You still aren’t wrong on the mowing service. I’m just cheap about the dumbest things.

----------


## Tik-Tok

I think I'd rather put that money towards fake grass, and see long term savings in water, power equipment, fertilizer, man-hours, etc etc etc.

I'm starting to seriously consider it for the back yard, since my wife's garden now takes up at least 50% of what used to be the lawn. Probably only about 800sq.ft of turf left. I'm estimating $4g for fake grass installed myself.

----------


## killramos

I’d sooner mulch or pave the whole yard

----------


## you&me

> I think I'd rather put that money towards fake grass, and see long term savings in water, power equipment, fertilizer, man-hours, etc etc etc.
> 
> I'm starting to seriously consider it for the back yard, since my wife's garden now takes up at least 50% of what used to be the lawn. Probably only about 800sq.ft of turf left. I'm estimating $4g for fake grass installed myself.

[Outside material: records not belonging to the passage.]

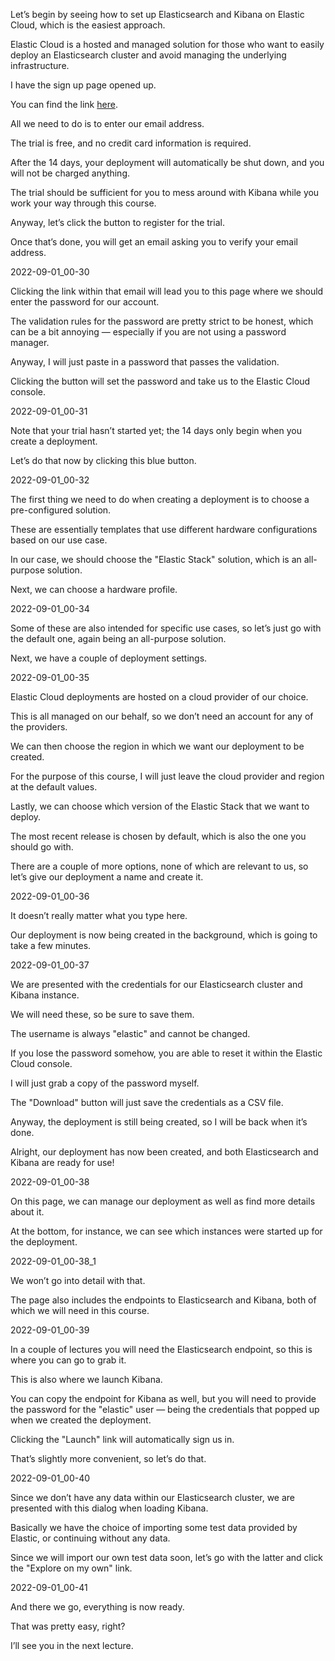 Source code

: Let’s begin by seeing how to set up Elasticsearch and Kibana on Elastic Cloud, which is the easiest approach.

Elastic Cloud is a hosted and managed solution for those who want to easily deploy an Elasticsearch cluster and avoid managing the underlying infrastructure.

I have the sign up page opened up.

You can find the link [here](https://info.elastic.co/elasticsearch-service-trial-course.html?blade=udemy&hulk=partner&gambit=guide-to-es).

All we need to do is to enter our email address.

The trial is free, and no credit card information is required.

After the 14 days, your deployment will automatically be shut down, and you will not be charged anything.

The trial should be sufficient for you to mess around with Kibana while you work your way through this course.

Anyway, let’s click the button to register for the trial.

Once that’s done, you will get an email asking you to verify your email address.

2022-09-01_00-30

Clicking the link within that email will lead you to this page where we should enter the password for our account.

The validation rules for the password are pretty strict to be honest, which can be a bit annoying — especially if you are not using a password manager.

Anyway, I will just paste in a password that passes the validation.

Clicking the button will set the password and take us to the Elastic Cloud console.

2022-09-01_00-31

Note that your trial hasn’t started yet; the 14 days only begin when you create a deployment.

Let’s do that now by clicking this blue button.

2022-09-01_00-32

The first thing we need to do when creating a deployment is to choose a pre-configured solution.

These are essentially templates that use different hardware configurations based on our use case.

In our case, we should choose the "Elastic Stack" solution, which is an all-purpose solution.

Next, we can choose a hardware profile.

2022-09-01_00-34

Some of these are also intended for specific use cases, so let’s just go with the default one, again being an all-purpose solution.

Next, we have a couple of deployment settings.

2022-09-01_00-35

Elastic Cloud deployments are hosted on a cloud provider of our choice.

This is all managed on our behalf, so we don’t need an account for any of the providers.

We can then choose the region in which we want our deployment to be created.

For the purpose of this course, I will just leave the cloud provider and region at the default values.

Lastly, we can choose which version of the Elastic Stack that we want to deploy.

The most recent release is chosen by default, which is also the one you should go with.

There are a couple of more options, none of which are relevant to us, so let’s give our deployment a name and create it.

2022-09-01_00-36

It doesn’t really matter what you type here.

Our deployment is now being created in the background, which is going to take a few minutes.

2022-09-01_00-37

We are presented with the credentials for our Elasticsearch cluster and Kibana instance.

We will need these, so be sure to save them.

The username is always "elastic" and cannot be changed.

If you lose the password somehow, you are able to reset it within the Elastic Cloud console.

I will just grab a copy of the password myself.

The "Download" button will just save the credentials as a CSV file.

Anyway, the deployment is still being created, so I will be back when it’s done.

Alright, our deployment has now been created, and both  Elasticsearch and Kibana are ready for use!

2022-09-01_00-38

On this page, we can manage our deployment as well as find more details about it.

At the bottom, for instance, we can see which instances were started up for the deployment.

2022-09-01_00-38_1

We won’t go into detail with that.

The page also includes the endpoints to Elasticsearch and Kibana, both of which we will need in this course.

2022-09-01_00-39

In a couple of lectures you will need the Elasticsearch endpoint, so this is where you can go to grab it.

This is also where we launch Kibana.

You can copy the endpoint for Kibana as well, but you will need to provide the password for the "elastic" user — being the credentials that popped up when we created the deployment.

Clicking the "Launch" link will automatically sign us in.

That’s slightly more convenient, so let’s do that.

2022-09-01_00-40

Since we don’t have any data within our Elasticsearch cluster, we are presented with this dialog when loading Kibana.

Basically we have the choice of importing some test data provided by Elastic, or continuing without any data.

Since we will import our own test data soon, let’s go with the latter and click the "Explore on my own" link.

2022-09-01_00-41

And there we go, everything is now ready.

That was pretty easy, right?

I’ll see you in the next lecture.

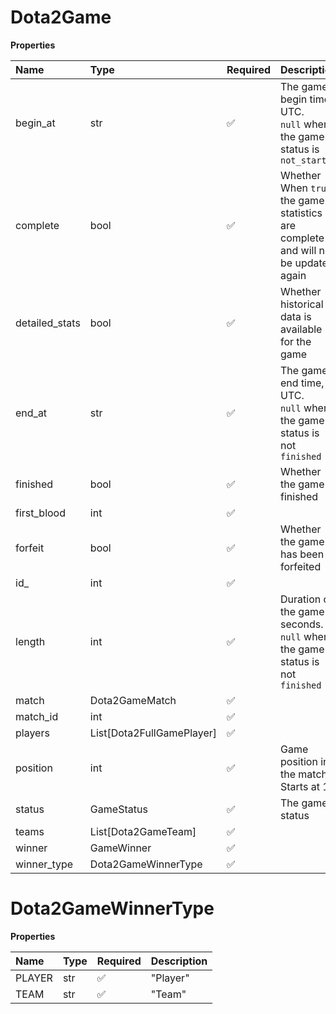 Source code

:# Dota2Game

**Properties**

| Name           | Type                      | Required | Description                                                                         |
| :------------- | :------------------------ | :------- | :---------------------------------------------------------------------------------- |
| begin_at       | str                       | ✅       | The game begin time, UTC. <br/>`null` when the game status is `not_started`         |
| complete       | bool                      | ✅       | Whether When `true`, the game statistics are complete and will not be updated again |
| detailed_stats | bool                      | ✅       | Whether historical data is available for the game                                   |
| end_at         | str                       | ✅       | The game end time, UTC. <br/>`null` when the game status is not `finished`          |
| finished       | bool                      | ✅       | Whether the game is finished                                                        |
| first_blood    | int                       | ✅       |                                                                                     |
| forfeit        | bool                      | ✅       | Whether the game has been forfeited                                                 |
| id\_           | int                       | ✅       |                                                                                     |
| length         | int                       | ✅       | Duration of the game in seconds. <br/>`null` when the game status is not `finished` |
| match          | Dota2GameMatch            | ✅       |                                                                                     |
| match_id       | int                       | ✅       |                                                                                     |
| players        | List[Dota2FullGamePlayer] | ✅       |                                                                                     |
| position       | int                       | ✅       | Game position in the match. Starts at 1                                             |
| status         | GameStatus                | ✅       | The game status                                                                     |
| teams          | List[Dota2GameTeam]       | ✅       |                                                                                     |
| winner         | GameWinner                | ✅       |                                                                                     |
| winner_type    | Dota2GameWinnerType       | ✅       |                                                                                     |

# Dota2GameWinnerType

**Properties**

| Name   | Type | Required | Description |
| :----- | :--- | :------- | :---------- |
| PLAYER | str  | ✅       | "Player"    |
| TEAM   | str  | ✅       | "Team"      |
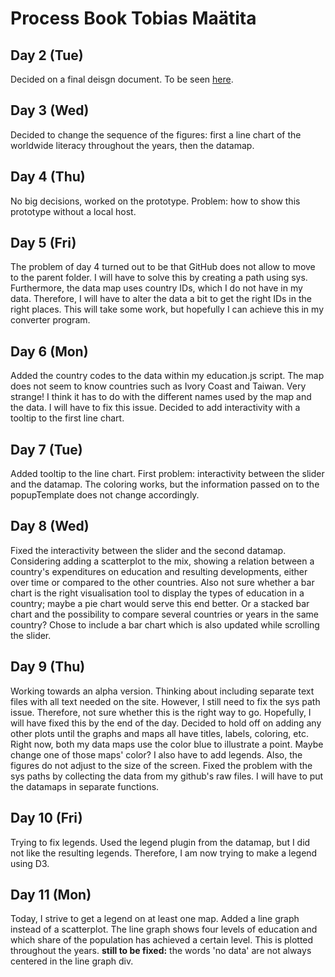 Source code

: # Process Book Tobias Maätita

## Day 2 (Tue)
Decided on a final deisgn document. To be seen [here](https://github.com/tobiasmaatita/project/tree/master/DESIGN.md).

## Day 3 (Wed)
Decided to change the sequence of the figures: first a line chart of the worldwide literacy
throughout the years, then the datamap.

## Day 4 (Thu)
No big decisions, worked on the prototype. Problem: how to show this prototype
without a local host.

## Day 5 (Fri)
The problem of day 4 turned out to be that GitHub does not allow to move to the parent folder.
I will have to solve this by creating a path using sys. Furthermore, the data map uses country
IDs, which I do not have in my data. Therefore, I will have to alter the data a bit
to get the right IDs in the right places. This will take some work, but hopefully I
can achieve this in my converter program.

## Day 6 (Mon)
Added the country codes to the data within my education.js script. The map does not
seem to know countries such as Ivory Coast and Taiwan. Very strange! I think it has
to do with the different names used by the map and the data. I will have to fix this issue. Decided to add interactivity with a tooltip to the first line chart.

## Day 7 (Tue)
Added tooltip to the line chart. First problem: interactivity between the slider and the datamap.
The coloring works, but the information passed on to the popupTemplate does not change accordingly.

## Day 8 (Wed)
Fixed the interactivity between the slider and the second datamap. Considering adding a scatterplot to
the mix, showing a relation between a country's expenditures on education and resulting developments, either over
time or compared to the other countries. Also not sure whether a bar chart is the right visualisation tool
to display the types of education in a country; maybe a pie chart would serve this end better. Or a stacked
bar chart and the possibility to compare several countries or years in the same country?
  Chose to include a bar chart which is also updated while scrolling the slider.

## Day 9 (Thu)
Working towards an alpha version. Thinking about including separate text files with all text needed on the site.
However, I still need to fix the sys path issue. Therefore, not sure whether this is the right way to go. Hopefully,
I will have fixed this by the end of the day. Decided to hold off on adding any other plots until the graphs and maps all
have titles, labels, coloring, etc. Right now, both my data maps use the color blue to illustrate a point. Maybe change one
of those maps' color? I also have to add legends. Also, the figures do not adjust to the size of the screen. Fixed the problem with the sys paths by collecting the data from my github's raw files. I will have to put the datamaps in separate functions.

## Day 10 (Fri)
Trying to fix legends. Used the legend plugin from the datamap, but I did not like the resulting legends. Therefore, I am now trying to make a legend using D3.

## Day 11 (Mon)
Today, I strive to get a legend on at least one map. Added a line graph instead of a scatterplot. The line graph
shows four levels of education and which share of the population has achieved a certain level. This is plotted throughout the years. **still to be fixed:** the words 'no data' are not always centered in the line graph div.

To me, that's the thing the makes fake grass a bit of a paradox. 

800sf @ $4k makes the cost (maybe, sorta) reasonable... but then, mowing / taking care of 800sf of grass would be relatively easy or cheap to pay someone to do for you. At the extreme end of that spectrum, I totally understand turf in a townhouse sort of situation where the lawn is a literal postage stamp. 

The bigger the lawn, the more low maintenance makes sense from a time investment standpoint. But the cost means that the list of things I'd rather spend that much money on is nearly limitless...

----------


## rx7boi

> How are you liking it so far?



 
@phubu


The trimmer is heavier but does the job. I used the blower to clean up dust from the garage but the speed is a bit low at 125mph.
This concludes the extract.